After doing so, the training score I got was 0.019, and the testing score was 0.011. The model still performed quite poorly. I used 10 folds, and I standardized the data.
Next, go back, train and test each of the three previous model types/specifications, but this time use the dataset charleston_act.csv (actual sale prices). How did each of these three models perform after using the dataset that replaced asking price with the actual sale price? What were the training and testing scores you produced? Interpret and assess your output.
Linear Regression Model: The training score was 0.005 and the testing score was -0.015, with 10 folds.
Linear Regression Model after standardization: The training score was 0.004 and the testing score was -0.022, with 10 folds.
Standardized data in the ridge regression model: The training score was 0.004 and the testing score was -0.006, with 10 folds.
Looking at this output, it appears that the models were not really any better with the Charleston_act.csv data as opposed to the Charleston_ask.csv data. They remain very far away from 1. This is likely because the variables we have used for this model are not very good indicators of price on their own.
Go back and also add the variables that indicate the zip code where each individual home is located within Charleston County, South Carolina. Train and test each of the three previous model types/specifications. What was the predictive power of each model? Interpret and assess your output.
Charleston_ask:
Linear Regression Model: The training score was 0.281 and the testing score was 0.113, with 10 folds.
Linear Regression Model after standardization: The training score was 0.282 and the testing score was 0.180, with 10 folds.
Standardized data in the ridge regression model: The training score was 0.281 and the testing score was 0.269, with 10 folds.
Charleston_act:
Linear Regression Model: The training score was 0.339 and the testing score was 0.273, with 10 folds.
Linear Regression Model after standardization: The training score was 0.339 and the testing score was 0.231, with 10 folds.
Standardized data in the ridge regression model: The training score was 0.335 and the testing score was 0.286, with 10 folds.
Looking at this output, it appears as though the training and testing scores had improved quite a bit after adding the zip codes, and were much closer to 1. I suspect this is because zipcodes are a very good indicator of house price, as houses of the close together tend to have similar values.
Finally, consider the model that produced the best results. Would you estimate this model as being overfit or underfit? If you were working for Zillow as their chief data scientist, what action would you recommend in order to improve the predictive power of the model that produced your best results from the approximately 700 observations (716 asking / 660 actual)?

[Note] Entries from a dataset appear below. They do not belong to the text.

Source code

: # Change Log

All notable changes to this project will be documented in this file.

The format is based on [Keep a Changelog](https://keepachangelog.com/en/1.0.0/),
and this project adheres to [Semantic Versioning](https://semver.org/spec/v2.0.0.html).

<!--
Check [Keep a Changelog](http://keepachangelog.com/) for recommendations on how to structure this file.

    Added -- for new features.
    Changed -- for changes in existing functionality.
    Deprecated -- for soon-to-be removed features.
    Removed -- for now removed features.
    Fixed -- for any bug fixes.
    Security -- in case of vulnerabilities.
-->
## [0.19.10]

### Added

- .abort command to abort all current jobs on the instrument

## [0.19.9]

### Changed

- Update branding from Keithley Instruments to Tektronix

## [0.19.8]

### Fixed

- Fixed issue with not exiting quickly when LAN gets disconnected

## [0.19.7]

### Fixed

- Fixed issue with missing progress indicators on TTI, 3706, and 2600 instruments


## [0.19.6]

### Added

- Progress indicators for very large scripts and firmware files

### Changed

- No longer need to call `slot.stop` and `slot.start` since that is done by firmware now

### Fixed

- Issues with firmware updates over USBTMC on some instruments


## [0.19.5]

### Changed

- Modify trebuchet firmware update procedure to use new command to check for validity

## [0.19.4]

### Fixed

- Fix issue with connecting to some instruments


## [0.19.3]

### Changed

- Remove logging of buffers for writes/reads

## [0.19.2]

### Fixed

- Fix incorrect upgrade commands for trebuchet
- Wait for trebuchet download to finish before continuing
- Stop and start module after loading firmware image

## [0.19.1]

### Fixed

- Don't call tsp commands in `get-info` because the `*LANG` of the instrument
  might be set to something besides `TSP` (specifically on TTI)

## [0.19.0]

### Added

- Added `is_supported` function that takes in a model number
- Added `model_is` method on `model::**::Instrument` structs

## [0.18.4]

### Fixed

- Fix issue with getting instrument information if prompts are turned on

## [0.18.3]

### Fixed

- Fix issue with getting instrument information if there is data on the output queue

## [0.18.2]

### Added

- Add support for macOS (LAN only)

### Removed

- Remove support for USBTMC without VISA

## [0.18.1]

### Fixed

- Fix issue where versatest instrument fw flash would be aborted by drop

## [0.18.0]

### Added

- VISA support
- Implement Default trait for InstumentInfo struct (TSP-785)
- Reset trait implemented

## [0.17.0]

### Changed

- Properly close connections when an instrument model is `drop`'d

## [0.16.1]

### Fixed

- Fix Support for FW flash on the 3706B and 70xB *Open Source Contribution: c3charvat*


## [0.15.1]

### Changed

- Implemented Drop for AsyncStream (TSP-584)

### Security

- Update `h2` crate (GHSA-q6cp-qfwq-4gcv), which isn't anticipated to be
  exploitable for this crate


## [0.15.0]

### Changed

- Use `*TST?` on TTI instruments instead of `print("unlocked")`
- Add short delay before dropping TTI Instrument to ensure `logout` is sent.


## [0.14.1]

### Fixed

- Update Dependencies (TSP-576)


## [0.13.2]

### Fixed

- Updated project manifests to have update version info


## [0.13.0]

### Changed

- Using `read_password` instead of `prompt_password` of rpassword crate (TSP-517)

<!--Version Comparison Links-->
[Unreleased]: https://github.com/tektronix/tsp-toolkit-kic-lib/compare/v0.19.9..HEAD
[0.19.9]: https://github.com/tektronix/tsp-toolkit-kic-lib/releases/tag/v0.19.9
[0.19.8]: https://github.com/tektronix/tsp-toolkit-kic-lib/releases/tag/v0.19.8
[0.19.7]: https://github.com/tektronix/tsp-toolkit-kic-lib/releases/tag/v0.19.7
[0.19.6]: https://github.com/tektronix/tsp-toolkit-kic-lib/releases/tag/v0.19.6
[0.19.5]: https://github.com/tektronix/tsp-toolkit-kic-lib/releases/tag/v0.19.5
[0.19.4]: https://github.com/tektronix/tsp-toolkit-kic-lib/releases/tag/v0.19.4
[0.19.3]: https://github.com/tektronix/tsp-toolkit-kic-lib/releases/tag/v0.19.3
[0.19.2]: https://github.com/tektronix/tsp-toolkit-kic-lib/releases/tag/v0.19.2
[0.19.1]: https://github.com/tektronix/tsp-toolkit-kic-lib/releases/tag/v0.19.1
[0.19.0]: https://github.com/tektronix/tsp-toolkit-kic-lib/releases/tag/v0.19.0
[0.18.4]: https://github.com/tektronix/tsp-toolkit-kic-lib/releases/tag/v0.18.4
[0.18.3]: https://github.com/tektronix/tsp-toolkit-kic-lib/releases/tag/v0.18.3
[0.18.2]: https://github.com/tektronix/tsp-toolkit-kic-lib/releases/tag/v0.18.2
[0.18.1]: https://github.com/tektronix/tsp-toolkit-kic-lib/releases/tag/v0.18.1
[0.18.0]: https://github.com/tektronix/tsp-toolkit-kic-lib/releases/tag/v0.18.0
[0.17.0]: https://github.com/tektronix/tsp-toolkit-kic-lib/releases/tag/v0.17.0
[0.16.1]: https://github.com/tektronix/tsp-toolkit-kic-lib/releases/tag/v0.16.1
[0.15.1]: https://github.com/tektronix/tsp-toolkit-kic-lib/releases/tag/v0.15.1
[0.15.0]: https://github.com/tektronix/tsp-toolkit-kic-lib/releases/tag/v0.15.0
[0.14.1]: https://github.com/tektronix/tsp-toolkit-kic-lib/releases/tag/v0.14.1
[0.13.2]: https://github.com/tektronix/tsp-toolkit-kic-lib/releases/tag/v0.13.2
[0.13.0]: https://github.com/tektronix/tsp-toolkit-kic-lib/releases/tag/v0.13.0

I would estimate this model as being overfit, as it has a training score that is higher than its testing score. I would recommend they use the standardized data in the ridge regression model, after having included zip codes. To improve the predictive power of the model, I would suggest using more variables for these homes. This is because, while I think zipcodes are a powerful predictor, having many more predictors could be quite valuable, and there might be other predictors whose weight in determining house value that might come as a surprise.